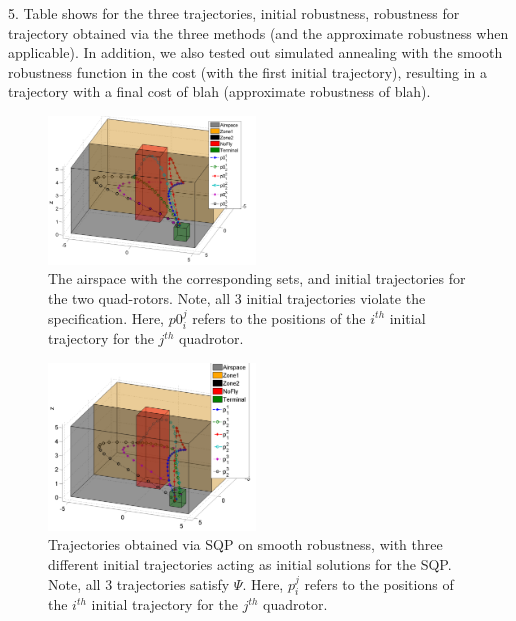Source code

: 5. Table shows for the three trajectories, initial robustness, robustness for trajectory obtained via the three methods (and the approximate robustness when applicable). In addition, we also tested out simulated annealing with the smooth robustness function in the cost (with the first initial trajectory), resulting in a trajectory with a final cost of blah (approximate robustness of blah).



\begin{figure}[t]
\centering
\includegraphics[width=0.49\textwidth]{figures/QuadInitTrajs_scissored}
\caption{The airspace with the corresponding sets, and initial trajectories for the two quad-rotors. Note, all 3 initial trajectories violate the specification. Here, $p0_{i}^j$ refers to the positions of the $i^{th}$ initial trajectory for the $j^{th}$ quadrotor.}
\label{fig:quad_init}
\end{figure}

\begin{figure}[t]
\centering
\includegraphics[width=0.49\textwidth]{figures/QuadTrajs_scissored}
\caption{ Trajectories obtained via SQP on smooth robustness, with three different initial trajectories acting as initial solutions for the SQP. Note, all 3 trajectories satisfy $\Psi$. Here, $p_{i}^j$ refers to the positions of the $i^{th}$ initial trajectory for the $j^{th}$ quadrotor.}
\label{fig:quad_init}
\end{figure}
● ● ●
> [WHAT TO DO] Could the listing above be transcribed exactly, with the pictures left out?

> [THE COMPLETED TASK]
Source code

: 5. Table shows for the three trajectories, initial robustness, robustness for trajectory obtained via the three methods (and the approximate robustness when applicable). In addition, we also tested out simulated annealing with the smooth robustness function in the cost (with the first initial trajectory), resulting in a trajectory with a final cost of blah (approximate robustness of blah).



\begin{figure}[t]
\centering
\includegraphics[width=0.49\textwidth]{figures/QuadInitTrajs_scissored}
\caption{The airspace with the corresponding sets, and initial trajectories for the two quad-rotors. Note, all 3 initial trajectories violate the specification. Here, $p0_{i}^j$ refers to the positions of the $i^{th}$ initial trajectory for the $j^{th}$ quadrotor.}
\label{fig:quad_init}
\end{figure}

\begin{figure}[t]
\centering
\includegraphics[width=0.49\textwidth]{figures/QuadTrajs_scissored}
\caption{ Trajectories obtained via SQP on smooth robustness, with three different initial trajectories acting as initial solutions for the SQP. Note, all 3 trajectories satisfy $\Psi$. Here, $p_{i}^j$ refers to the positions of the $i^{th}$ initial trajectory for the $j^{th}$ quadrotor.}
\label{fig:quad_init}
\end{figure}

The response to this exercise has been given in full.